@ David Ho |
Especial para La Página |
Pensar
la democracia en Chile exige considerar dos aspectos fundamentales que explican,
para decirlo eufemísticamente, la “democracia de baja intensidad” en que
estamos sumidos desde hace décadas. La primera y más evidente se relaciona con
nuestra historia reciente. La actual institucionalidad y el orden jurídico del
Chile presente encuentra como fundamento una carta constitucional sancionada
por una Junta Militar en los años ochenta del siglo pasado. Si bien, la carta
magna ha sido objeto de reformas cosméticas a lo largo de veinte años, lo
cierto es que en la letra y en el espíritu sigue siendo una constitución de
“seguridad nacional”. En palabras muy simples: En términos políticos, Chile no
ha abandonado el espacio judicativo impuesto por el pinochetismo.
La
constitución que rige al país en la actualidad prolonga el diseño dictatorial
tanto en lo económico como en lo político. La democracia chilena ha sido
vaciada de todo contenido que ponga en riesgo el modelo social y económico
concebido por las elites al amparo de los militares golpistas de 1973. De algún
modo, la democracia chilena hoy es la prolongación de la dictadura por otros
medios. Tanto es así que muchos personeros de la derecha política, hoy en el
poder, participaron del aquel maridaje espurio entre el dinero y el terror que
se escenificó entre paganas antorchas en “Chacarillas”.
La
democracia en Chile tiene un pasado y un presente profundamente
antidemocrático. Pues, junto a las razones históricas que perviven obstinadas,
el presente no podría ser muy distinto debido a razones económicas
estructurales. Instituido un orden tecno económico neoliberal los resultados
están a la vista: Cuatro familias de nuestro país (incluido el primer
mandatario) tienen un ingreso anual equivalente al 80% de la población. Tal
como indica la OCDE, Chile se ubica entre los países con peor distribución del
ingreso y con los mayores índices de pobreza de esta organización.
Una
constitución antidemocrática y un modelo económico que concentra la riqueza no
es, desde luego, el “milagro chileno” que se quiere vender al mundo. Hasta el
presente, la “clase política” se ha mostrado inepta e impotente a la hora de
canalizar el creciente malestar de los trabajadores y estudiantes. La llamada
“clase política” ha sufrido un enclaustramiento que la disocia de los
movimientos sociales, sumiéndola en una mal disfrazada atmósfera de corrupción
y autocomplacencia: Es la crisis de los partidos políticos, tan ayunos de ideas
como de liderazgos.
Las
protestas callejeras durante el año 2011 están mostrando el sentir profundo de
un pueblo que anhela, precisamente, reformas democráticas.
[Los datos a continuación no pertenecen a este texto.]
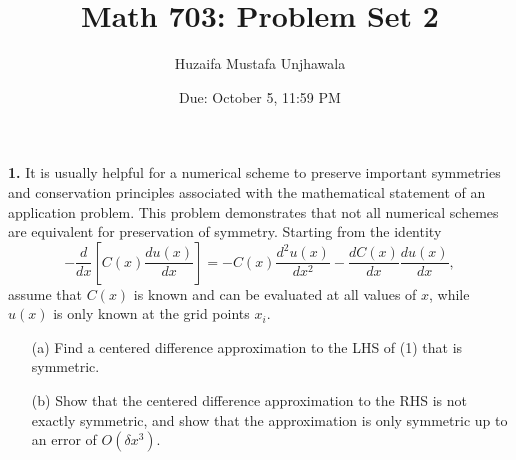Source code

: \documentclass{article}
\title{Math 703: Problem Set 2}
\author{Huzaifa Mustafa Unjhawala}
\date{Due: October 5, 11:59 PM}
\begin{document}
\maketitle

\noindent \textbf{1.} It is usually helpful for a numerical scheme to preserve important symmetries and conservation principles associated with the mathematical statement of an application problem. This problem demonstrates that not all numerical schemes are equivalent for preservation of symmetry. Starting from the identity
\[
- \frac{d}{dx} \left[ C(x) \frac{du(x)}{dx} \right] = -C(x) \frac{d^2 u(x)}{dx^2} - \frac{dC(x)}{dx} \frac{du(x)}{dx}, \tag{1}
\]
assume that $C(x)$ is known and can be evaluated at all values of $x$, while $u(x)$ is only known at the grid points $x_i$.

\begin{itemize}
    \item[(a)] Find a centered difference approximation to the LHS of (1) that is symmetric.
    \item[(b)] Show that the centered difference approximation to the RHS is not exactly symmetric, and show that the approximation is only symmetric up to an error of $O(\delta x^3)$.
\end{itemize}
\end{document}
Al revisar los
índices en educación, salud y previsión social, se advierte un endeudamiento y
pauperización generalizados, mientras las grandes empresas multiplican sus
ganancias. La gran mayoría de los chilenos está padeciendo bajos salarios y un
malestar creciente, mientras el Estado sigue ausente,
maniatado por el dogma impuesto por la ideología del neoliberalismo.
Se
hace difícil hablar de democracia en un país donde ex agentes de seguridad de la
dictadura posan de demócratas y ocupan cargos. Es difícil hablar de democracia
en un país donde hay calles y navíos de la armada que ostentan los nombres y
fechas emblemáticas conmemorando el golpe de estado. Es difícil hablar de
democracia en un país donde se conjuga la impunidad, la represión policial y
los buenos negocios. Es difícil hablar de democracia cuando millones de
trabajadores deben enfrentar cada mes con un salario mínimo de poco más de
trescientos dólares. Y no obstante, es necesario, acaso imprescindible como
nunca antes, hablar, justamente, de democracia en nuestro país.